Cyber security more critical with the expansion of virtual learning
Hand typing on key board with lit-up red keys
With K-12 schools already a top target for hackers prior to the pandemic due to the combination of high-value data available and the often lower level of cybersecurity measures in place, lawmakers and policymakers have emphasized the need to better protect educational institutions.

A recent report from the Consortium for School Networking found close to 100 cybersecurity bills were introduced in 27 states in 2020 — California accounted for four of those bills, though none made it to the Gov. Gavin Newsom’s desk. The report, found here, cited an additional 10 proposals introduced at the federal level.

As more students and educators rely on technology to support distance learning, researchers noted that the associated risks and challenges, including rising cyberattacks on school district networks, have also risen.

“Cybersecurity is not a new problem, but there has been an exponential growth and persistent sophistication of cyberattacks targeting school districts and other education entities during the pandemic,” according to the report. “Large and small, urban and rural, all school districts have been subjected to ransomware demands, denial of service attacks, and other costly and often operationally debilitating attacks.”

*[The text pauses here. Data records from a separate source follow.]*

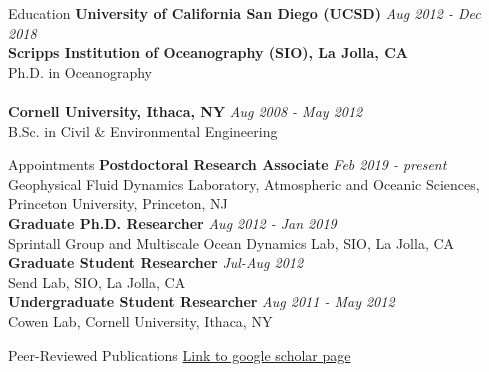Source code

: \documentclass{resume} %
\begin{document}
\begin{rSection}{Education}
{\bf University of California San Diego (UCSD)} \hfill {\em Aug 2012 - Dec 2018}\\
{\bf Scripps Institution of Oceanography (SIO), La Jolla, CA} \\ Ph.D. in Oceanography \\
\\
{\bf Cornell University, Ithaca, NY} \hfill {\em Aug 2008 - May 2012} \\
B.Sc. in Civil \& Environmental Engineering
\end{rSection}

\begin{rSection}{Appointments}
{\bf Postdoctoral Research Associate} \hfill {\em Feb 2019 - present}\\
Geophysical Fluid Dynamics Laboratory, Atmospheric and Oceanic Sciences, Princeton University, Princeton, NJ \\
{\bf Graduate Ph.D. Researcher} \hfill {\em Aug 2012 - Jan 2019}\\
Sprintall Group and Multiscale Ocean Dynamics Lab, SIO, La Jolla, CA \\
{\bf Graduate Student Researcher} \hfill {\em Jul-Aug 2012}\\
Send Lab, SIO, La Jolla, CA \\
{\bf Undergraduate Student Researcher} \hfill {\em Aug 2011 - May 2012}\\
Cowen Lab, Cornell University, Ithaca, NY
\end{rSection}

\begin{rSection}{Peer-Reviewed Publications}
\href{https://scholar.google.com/citations?user=UGkNcW8AAAAJ&hl=en&oi=sra}{Link to google scholar page}
\begingroup
\renewcommand{\section}[2]{}
\endgroup
\end{rSection}
\end{document}
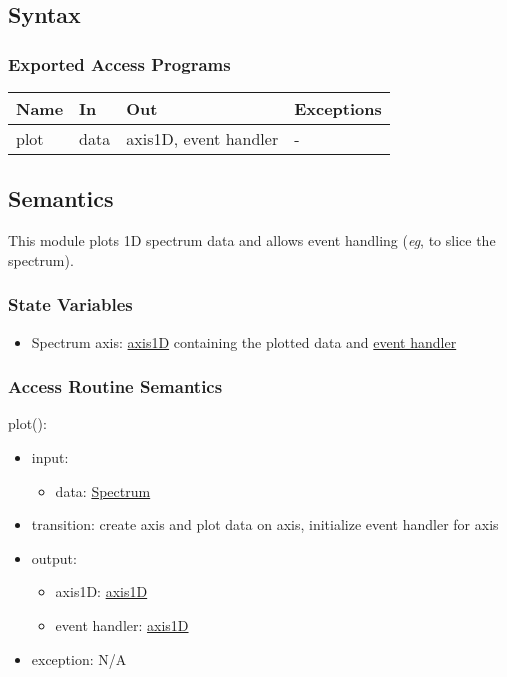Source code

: \documentclass[12pt, titlepage]{article}
\begin{document}
\subsection{Syntax}

\subsubsection{Exported Access Programs}

\begin{center}
    \begin{tabular}{p{2cm} p{4cm} p{4cm} p{2cm}}
        \hline
        \textbf{Name} & \textbf{In} & \textbf{Out} & \textbf{Exceptions} \\
        \hline
        plot & data & axis1D, event handler & - \\
        \hline
    \end{tabular}
\end{center}

\subsection{Semantics}
This module plots 1D spectrum data and allows event handling (\textit{eg}, to
slice the spectrum).

\subsubsection{State Variables}
\begin{itemize}
    \item Spectrum axis: \hyperref[Mod:Plotting]{axis1D} containing the plotted
    data and \hyperref[Mod:Plotting]{event handler}
\end{itemize}

\subsubsection{Access Routine Semantics}

\noindent plot():
\begin{itemize}
    \item input:
    \begin{itemize}
        \item data: \hyperref[Mod:Spectrum]{Spectrum}
    \end{itemize}
    \item transition: create axis and plot data on axis, initialize event
    handler for axis
    \item output:
    \begin{itemize}
        \item axis1D: \hyperref[Mod:Plotting]{axis1D}
        \item event handler: \hyperref[Mod:Plotting]{axis1D}
    \end{itemize}
    \item exception: N/A
\end{itemize}
\end{document}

Among the most common types of cybersecurity incidents schools face are disclosures of personal data, phishing, denial of service, ransomware and other types of incidents that can lead to school disruptions and unauthorized disclosures. Ransomware has been particularly popular due to the likelihood that districts will pay ransoms to have access to student and personnel data restored quickly.

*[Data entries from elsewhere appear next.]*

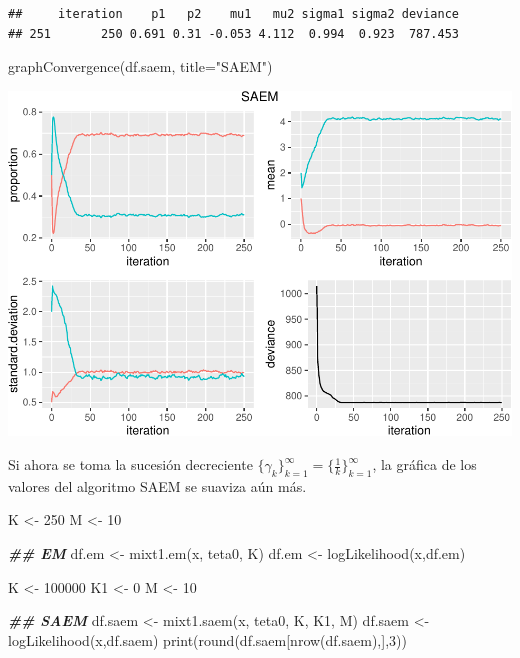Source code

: \documentclass[
]{article}
\newenvironment{Shaded}{\begin{snugshade}}{\end{snugshade}}
\newcommand{\AttributeTok}[1]{\textcolor[rgb]{0.77,0.63,0.00}{#1}}
\newcommand{\DecValTok}[1]{\textcolor[rgb]{0.00,0.00,0.81}{#1}}
\newcommand{\DocumentationTok}[1]{\textcolor[rgb]{0.56,0.35,0.01}{\textbf{\textit{#1}}}}
\newcommand{\FunctionTok}[1]{\textcolor[rgb]{0.00,0.00,0.00}{#1}}
\newcommand{\NormalTok}[1]{#1}
\newcommand{\OtherTok}[1]{\textcolor[rgb]{0.56,0.35,0.01}{#1}}
\newcommand{\StringTok}[1]{\textcolor[rgb]{0.31,0.60,0.02}{#1}}
\begin{document}
\begin{verbatim}
##     iteration    p1   p2    mu1   mu2 sigma1 sigma2 deviance
## 251       250 0.691 0.31 -0.053 4.112  0.994  0.923  787.453
\end{verbatim}

\begin{Shaded}
\begin{Highlighting}[]
\FunctionTok{graphConvergence}\NormalTok{(df.saem, }\AttributeTok{title=}\StringTok{"SAEM"}\NormalTok{)}
\end{Highlighting}
\end{Shaded}

\includegraphics{Reporte0108_files/figure-latex/unnamed-chunk-12-1.pdf}

Si ahora se toma la sucesión decreciente
\(\{ \gamma_k \}_{k=1}^{\infty}=\{\frac{1}{k} \}_{k=1}^{\infty}\), la
gráfica de los valores del algoritmo SAEM se suaviza aún más.

\begin{Shaded}
\begin{Highlighting}[]
\NormalTok{K }\OtherTok{\textless{}{-}} \DecValTok{250}
\NormalTok{M }\OtherTok{\textless{}{-}} \DecValTok{10}

\DocumentationTok{\#\#  EM}
\NormalTok{df.em }\OtherTok{\textless{}{-}} \FunctionTok{mixt1.em}\NormalTok{(x, teta0, K)}
\NormalTok{df.em }\OtherTok{\textless{}{-}} \FunctionTok{logLikelihood}\NormalTok{(x,df.em)}

\NormalTok{K }\OtherTok{\textless{}{-}} \DecValTok{100000}
\NormalTok{K1 }\OtherTok{\textless{}{-}} \DecValTok{0}
\NormalTok{M }\OtherTok{\textless{}{-}} \DecValTok{10}

\DocumentationTok{\#\#  SAEM}
\NormalTok{df.saem }\OtherTok{\textless{}{-}} \FunctionTok{mixt1.saem}\NormalTok{(x, teta0, K, K1, M)}
\NormalTok{df.saem }\OtherTok{\textless{}{-}} \FunctionTok{logLikelihood}\NormalTok{(x,df.saem)}
\FunctionTok{print}\NormalTok{(}\FunctionTok{round}\NormalTok{(df.saem[}\FunctionTok{nrow}\NormalTok{(df.saem),],}\DecValTok{3}\NormalTok{))}
\end{Highlighting}
\end{Shaded}
\end{document}
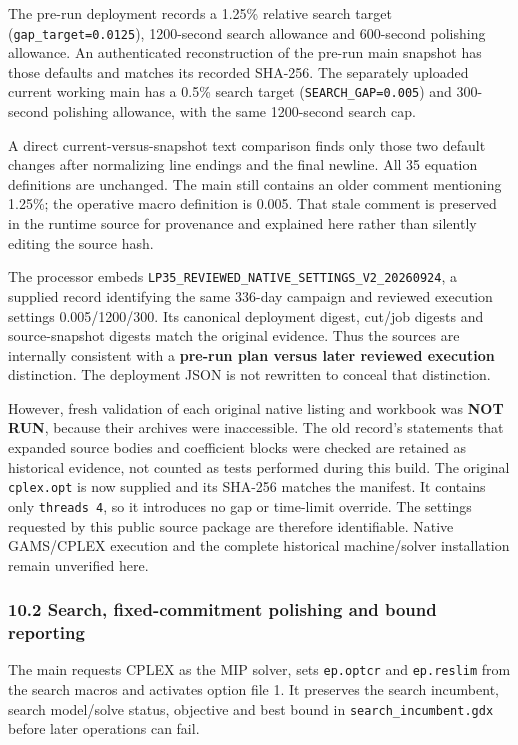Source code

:\documentclass[
  11pt,
  a4paper,
]{article}
\begin{document}
The pre-run deployment records a 1.25\% relative search target
(\texttt{gap\_target=0.0125}), 1200-second search allowance and
600-second polishing allowance. An authenticated reconstruction of the
pre-run main snapshot has those defaults and matches its recorded
SHA-256. The separately uploaded current working main has a 0.5\% search
target (\texttt{SEARCH\_GAP=0.005}) and 300-second polishing allowance,
with the same 1200-second search cap.

A direct current-versus-snapshot text comparison finds only those two
default changes after normalizing line endings and the final newline.
All 35 equation definitions are unchanged. The main still contains an
older comment mentioning 1.25\%; the operative macro definition is
0.005. That stale comment is preserved in the runtime source for
provenance and explained here rather than silently editing the source
hash.

The processor embeds
\texttt{LP35\_REVIEWED\_NATIVE\_SETTINGS\_V2\_20260924}, a supplied
record identifying the same 336-day campaign and reviewed execution
settings 0.005/1200/300. Its canonical deployment digest, cut/job
digests and source-snapshot digests match the original evidence. Thus
the sources are internally consistent with a \textbf{pre-run plan versus
later reviewed execution} distinction. The deployment JSON is not
rewritten to conceal that distinction.

However, fresh validation of each original native listing and workbook
was \textbf{NOT RUN}, because their archives were inaccessible. The old
record's statements that expanded source bodies and coefficient blocks
were checked are retained as historical evidence, not counted as tests
performed during this build. The original \texttt{cplex.opt} is now
supplied and its SHA-256 matches the manifest. It contains only
\texttt{threads\ 4}, so it introduces no gap or time-limit override. The
settings requested by this public source package are therefore
identifiable. Native GAMS/CPLEX execution and the complete historical
machine/solver installation remain unverified here.

\subsubsection{10.2 Search, fixed-commitment polishing and bound
reporting}\label{search-fixed-commitment-polishing-and-bound-reporting}

The main requests CPLEX as the MIP solver, sets \texttt{ep.optcr} and
\texttt{ep.reslim} from the search macros and activates option file 1.
It preserves the search incumbent, search model/solve status, objective
and best bound in \texttt{search\_incumbent.gdx} before later operations
can fail.
\end{document}
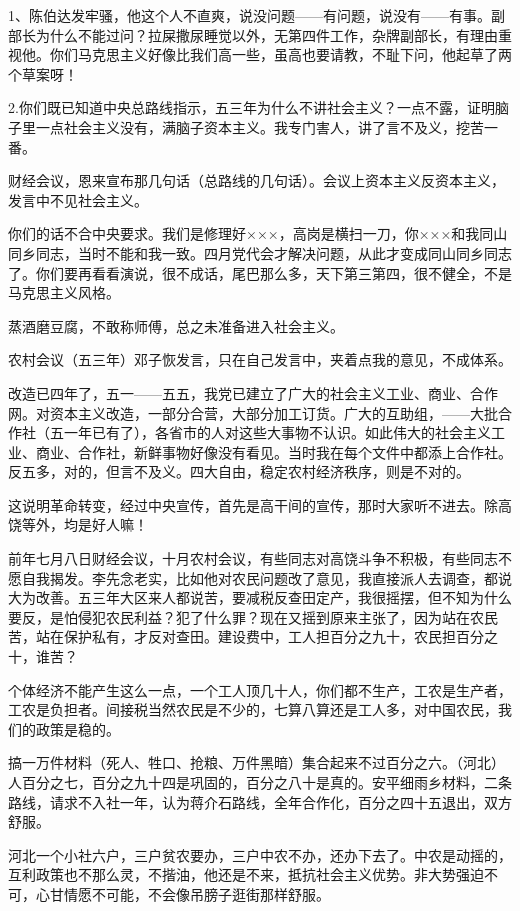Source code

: 1、陈伯达发牢骚，他这个人不直爽，说没问题——有问题，说没有——有事。副部长为什么不能过问？拉屎撒尿睡觉以外，无第四件工作，杂牌副部长，有理由重视他。你们马克思主义好像比我们高一些，虽高也要请教，不耻下问，他起草了两个草案呀！

2.你们既已知道中央总路线指示，五三年为什么不讲社会主义？一点不露，证明脑子里一点社会主义没有，满脑子资本主义。我专门害人，讲了言不及义，挖苦一番。

财经会议，恩来宣布那几句话（总路线的几句话）。会议上资本主义反资本主义，发言中不见社会主义。

你们的话不合中央要求。我们是修理好×××，高岗是横扫一刀，你×××和我同山同乡同志，当时不能和我一致。四月党代会才解决问题，从此才变成同山同乡同志了。你们要再看看演说，很不成话，尾巴那么多，天下第三第四，很不健全，不是马克思主义风格。

蒸酒磨豆腐，不敢称师傅，总之未准备进入社会主义。

农村会议（五三年）邓子恢发言，只在自己发言中，夹着点我的意见，不成体系。

改造已四年了，五一——五五，我党已建立了广大的社会主义工业、商业、合作网。对资本主义改造，一部分合营，大部分加工订货。广大的互助组，——大批合作社（五一年已有了），各省市的人对这些大事物不认识。如此伟大的社会主义工业、商业、合作社，新鲜事物好像没有看见。当时我在每个文件中都添上合作社。反五多，对的，但言不及义。四大自由，稳定农村经济秩序，则是不对的。

这说明革命转变，经过中央宣传，首先是高干间的宣传，那时大家听不进去。除高饶等外，均是好人嘛！

前年七月八日财经会议，十月农村会议，有些同志对高饶斗争不积极，有些同志不愿自我揭发。李先念老实，比如他对农民问题改了意见，我直接派人去调查，都说大为改善。五三年大区来人都说苦，要减税反查田定产，我很摇摆，但不知为什么要反，是怕侵犯农民利益？犯了什么罪？现在又摇到原来主张了，因为站在农民苦，站在保护私有，才反对查田。建设费中，工人担百分之九十，农民担百分之十，谁苦？

个体经济不能产生这么一点，一个工人顶几十人，你们都不生产，工农是生产者，工农是负担者。间接税当然农民是不少的，七算八算还是工人多，对中国农民，我们的政策是稳的。

搞一万件材料（死人、牲口、抢粮、万件黑暗）集合起来不过百分之六。（河北）人百分之七，百分之九十四是巩固的，百分之八十是真的。安平细雨乡材料，二条路线，请求不入社一年，认为蒋介石路线，全年合作化，百分之四十五退出，双方舒服。

河北一个小社六户，三户贫农要办，三户中农不办，还办下去了。中农是动摇的，互利政策也不那么灵，不揩油，他还是不来，抵抗社会主义优势。非大势强迫不可，心甘情愿不可能，不会像吊膀子逛街那样舒服。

“Large and small, urban and rural, all school districts have been subjected to ransomware demands, denial of service attacks, and other costly and often operationally debilitating attacks.”
Report from the Consortium for School Networking
The shifts in the most common or successful types of cyberattacks show just how nimble districts must be in keeping systems up to date and students and staff aware of suspicious requests and communications. Just three years ago, a report from the K-12 Cybersecurity Resource Center found that a number of successful phishing attacks targeted at school district business officials were among the most concerning incidents. Phishing is the practice of sending bogus emails that appear to be from a reputable company, but are actually bait designed to trick the recipient into providing personal or sensitive information such as passwords or checking account, credit card and Social Security numbers.

Throughout the country, legislation addressing K-12 cybersecurity risks focuses on areas including cybersecurity instruction for students, technical assistance to schools, investments for improving technology and professional development, building a cyber workforce through career technical education and expanding cybersecurity awareness, training and research.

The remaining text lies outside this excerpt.